Give a verbatim copy of the lines below, minus the pictures.

Start of Provided entries

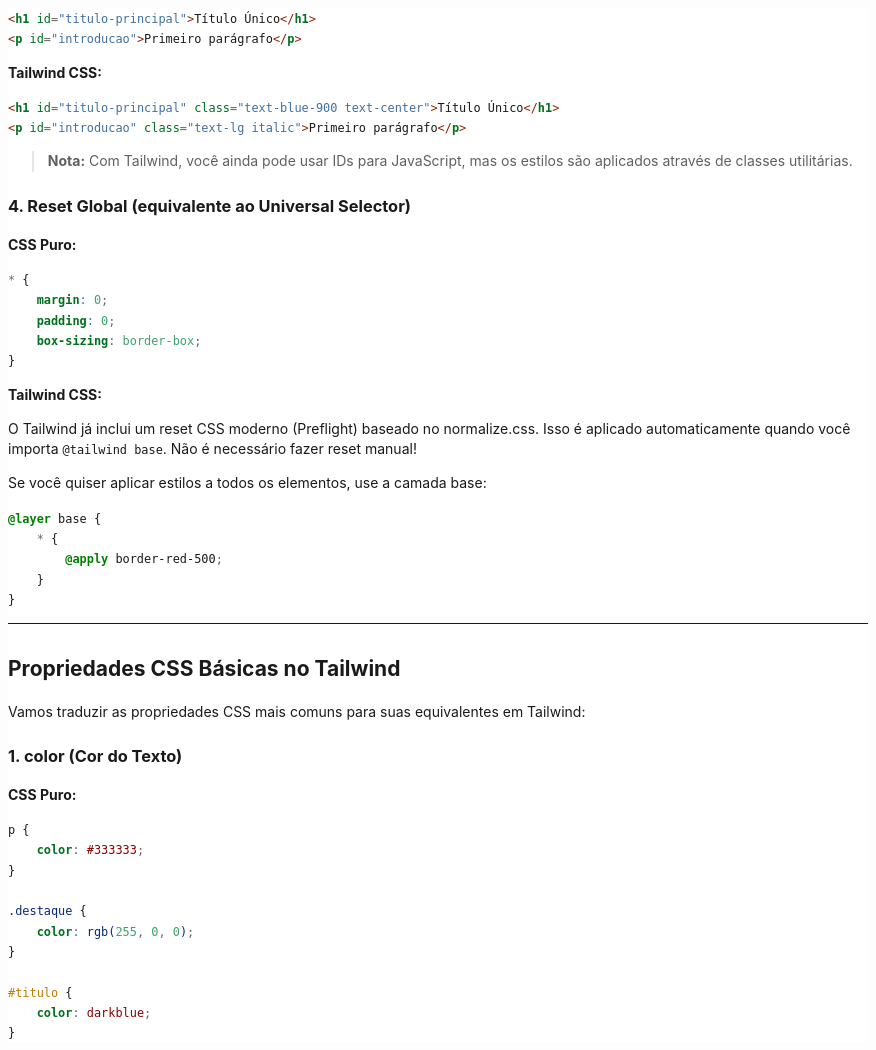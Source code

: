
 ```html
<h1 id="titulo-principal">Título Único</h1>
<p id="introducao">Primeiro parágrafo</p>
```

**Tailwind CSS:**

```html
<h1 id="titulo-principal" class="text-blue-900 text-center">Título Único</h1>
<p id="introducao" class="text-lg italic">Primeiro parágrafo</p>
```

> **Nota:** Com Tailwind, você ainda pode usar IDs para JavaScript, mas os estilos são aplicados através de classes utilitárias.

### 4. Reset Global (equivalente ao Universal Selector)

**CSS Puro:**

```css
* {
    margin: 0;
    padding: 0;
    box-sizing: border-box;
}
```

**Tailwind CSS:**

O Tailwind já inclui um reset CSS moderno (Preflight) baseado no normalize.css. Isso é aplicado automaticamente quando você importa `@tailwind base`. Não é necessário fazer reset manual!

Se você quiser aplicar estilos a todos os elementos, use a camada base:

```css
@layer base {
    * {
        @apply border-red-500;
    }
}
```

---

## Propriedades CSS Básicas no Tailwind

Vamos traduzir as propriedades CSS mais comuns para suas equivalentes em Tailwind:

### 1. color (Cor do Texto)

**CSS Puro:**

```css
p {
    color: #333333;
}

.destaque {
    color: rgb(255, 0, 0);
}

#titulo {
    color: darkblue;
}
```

End of Provided entries

**Exercise response**
Source code

:
 ```html
<h1 id="titulo-principal">Título Único</h1>
<p id="introducao">Primeiro parágrafo</p>
```

**Tailwind CSS:**

```html
<h1 id="titulo-principal" class="text-blue-900 text-center">Título Único</h1>
<p id="introducao" class="text-lg italic">Primeiro parágrafo</p>
```

> **Nota:** Com Tailwind, você ainda pode usar IDs para JavaScript, mas os estilos são aplicados através de classes utilitárias.

### 4. Reset Global (equivalente ao Universal Selector)

**CSS Puro:**

```css
* {
    margin: 0;
    padding: 0;
    box-sizing: border-box;
}
```

**Tailwind CSS:**

O Tailwind já inclui um reset CSS moderno (Preflight) baseado no normalize.css. Isso é aplicado automaticamente quando você importa `@tailwind base`. Não é necessário fazer reset manual!

Se você quiser aplicar estilos a todos os elementos, use a camada base:

```css
@layer base {
    * {
        @apply border-red-500;
    }
}
```

---

## Propriedades CSS Básicas no Tailwind

Vamos traduzir as propriedades CSS mais comuns para suas equivalentes em Tailwind:

### 1. color (Cor do Texto)

**CSS Puro:**

```css
p {
    color: #333333;
}

.destaque {
    color: rgb(255, 0, 0);
}

#titulo {
    color: darkblue;
}
```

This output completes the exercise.